Records from a dataset:
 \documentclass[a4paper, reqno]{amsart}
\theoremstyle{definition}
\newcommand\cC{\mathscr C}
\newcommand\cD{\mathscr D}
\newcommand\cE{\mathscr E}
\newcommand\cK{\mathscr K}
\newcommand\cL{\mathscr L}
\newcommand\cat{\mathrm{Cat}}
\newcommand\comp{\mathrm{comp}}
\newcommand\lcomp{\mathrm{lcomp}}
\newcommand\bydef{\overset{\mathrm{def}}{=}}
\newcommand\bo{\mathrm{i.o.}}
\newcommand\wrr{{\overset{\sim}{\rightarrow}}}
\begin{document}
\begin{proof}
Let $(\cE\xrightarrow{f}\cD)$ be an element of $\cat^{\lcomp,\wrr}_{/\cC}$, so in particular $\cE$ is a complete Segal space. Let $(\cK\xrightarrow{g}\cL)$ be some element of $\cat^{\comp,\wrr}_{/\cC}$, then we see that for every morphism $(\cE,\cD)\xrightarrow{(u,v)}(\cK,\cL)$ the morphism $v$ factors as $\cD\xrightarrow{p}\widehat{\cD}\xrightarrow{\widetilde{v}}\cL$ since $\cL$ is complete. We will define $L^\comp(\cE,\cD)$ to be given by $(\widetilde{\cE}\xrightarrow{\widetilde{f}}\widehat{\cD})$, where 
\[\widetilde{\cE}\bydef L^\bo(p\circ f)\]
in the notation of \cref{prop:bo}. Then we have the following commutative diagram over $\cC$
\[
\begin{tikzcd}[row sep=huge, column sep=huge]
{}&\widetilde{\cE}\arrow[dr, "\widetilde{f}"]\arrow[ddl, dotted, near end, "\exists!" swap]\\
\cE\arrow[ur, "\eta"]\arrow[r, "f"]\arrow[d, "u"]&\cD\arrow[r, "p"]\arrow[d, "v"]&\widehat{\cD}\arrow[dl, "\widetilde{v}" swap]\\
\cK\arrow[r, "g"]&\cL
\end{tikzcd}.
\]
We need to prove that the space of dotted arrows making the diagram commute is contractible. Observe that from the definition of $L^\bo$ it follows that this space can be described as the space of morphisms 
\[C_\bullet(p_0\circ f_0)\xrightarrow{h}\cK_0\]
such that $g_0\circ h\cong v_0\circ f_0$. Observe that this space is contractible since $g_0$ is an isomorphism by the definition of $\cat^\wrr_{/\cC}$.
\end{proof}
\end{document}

**Task instructions:**
Read through the entries and copy each line in which "Observe" appears.

**Task output:**
We need to prove that the space of dotted arrows making the diagram commute is contractible. Observe that from the definition of $L^\bo$ it follows that this space can be described as the space of morphisms 
such that $g_0\circ h\cong v_0\circ f_0$. Observe that this space is contractible since $g_0$ is an isomorphism by the definition of $\cat^\wrr_{/\cC}$.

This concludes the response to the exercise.